[soperator] custom Slurm controller HA

# SLURM Health Management Architecture

## Problem Statement

### Slow Filestore Issue → Fast health checks without filesystem dependency
Filestore is slower than SSD disks (shouldn't be RWM).

### Slurm failover requires a shared file system when running two replicas of `slurmctld`.
For Slurm failover, it is currently necessary to use a shared file system for both `SlurmdSpoolDir` and `StateSaveLocation`, [which complicates the failover system setup and reduces the write performance of job state data.](https://slurm.schedmd.com/slurm.conf.html#OPT_StateSaveLocation)

### DNS and Health Check Failures → Direct ping/sinfo checks + kubelet verification via K8s API
The controllers' health checks rely on the state of the spool directory and DNS records. We had several incidents where the controllers couldn't fail over due to DNS loss or when the primary controller was responding very slowly — in such cases, the entire cluster becomes non-functional.
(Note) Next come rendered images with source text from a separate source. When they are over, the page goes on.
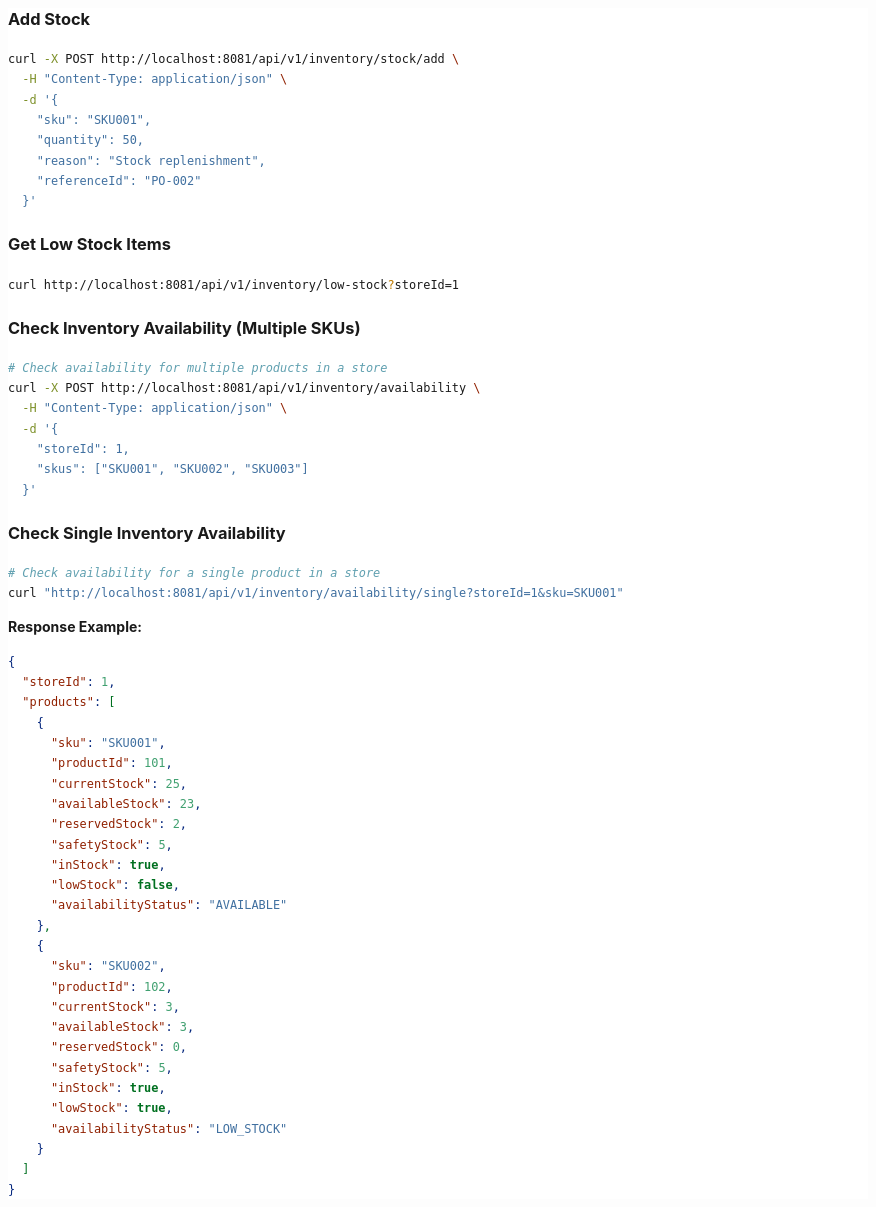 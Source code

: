 ### Add Stock
```bash
curl -X POST http://localhost:8081/api/v1/inventory/stock/add \
  -H "Content-Type: application/json" \
  -d '{
    "sku": "SKU001",
    "quantity": 50,
    "reason": "Stock replenishment",
    "referenceId": "PO-002"
  }'
```

### Get Low Stock Items
```bash
curl http://localhost:8081/api/v1/inventory/low-stock?storeId=1
```

### Check Inventory Availability (Multiple SKUs)
```bash
# Check availability for multiple products in a store
curl -X POST http://localhost:8081/api/v1/inventory/availability \
  -H "Content-Type: application/json" \
  -d '{
    "storeId": 1,
    "skus": ["SKU001", "SKU002", "SKU003"]
  }'
```

### Check Single Inventory Availability
```bash
# Check availability for a single product in a store
curl "http://localhost:8081/api/v1/inventory/availability/single?storeId=1&sku=SKU001"
```

**Response Example:**
```json
{
  "storeId": 1,
  "products": [
    {
      "sku": "SKU001",
      "productId": 101,
      "currentStock": 25,
      "availableStock": 23,
      "reservedStock": 2,
      "safetyStock": 5,
      "inStock": true,
      "lowStock": false,
      "availabilityStatus": "AVAILABLE"
    },
    {
      "sku": "SKU002",
      "productId": 102,
      "currentStock": 3,
      "availableStock": 3,
      "reservedStock": 0,
      "safetyStock": 5,
      "inStock": true,
      "lowStock": true,
      "availabilityStatus": "LOW_STOCK"
    }
  ]
}
```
### Job Loss on Controller Crash → Controlled pod deletion with grace period = 0
If the controllers have independent PVCs, there may be a situation where a job is in the queue, but the active controller crashes — in that case, the backup controller would lose information about the running jobs.

### Kubelet Down ≠ Container Down → Separate health checks for SLURM processes
kubelet down is not means that container is down too - [[Issue #1099](https://github.com/openkruise/kruise/issues/1099)](https://github.com/openkruise/kruise/issues/1099)

### StatefulSet on NotReady Node → Forced node deletion via operator
If a pod managed by a StatefulSet ends up on a node that is `NotReady`, it will not be recreated.

### TerminationGracePeriodSeconds=0 Safety → Only after confirmed failure through multiple checks
Setting `TerminationGracePeriodSeconds` to 0 is considered a dangerous operation because Kubernetes can no longer guarantee that there will be only one instance of the pod running at a given time. This is due to the fact that `kubelet NotReady` does not necessarily mean that the controller pod is not functioning. This needs to be handled as a separate step or with a dedicated controller - [[Issue #74947](https://github.com/kubernetes/kubernetes/issues/74947)](https://github.com/kubernetes/kubernetes/issues/74947)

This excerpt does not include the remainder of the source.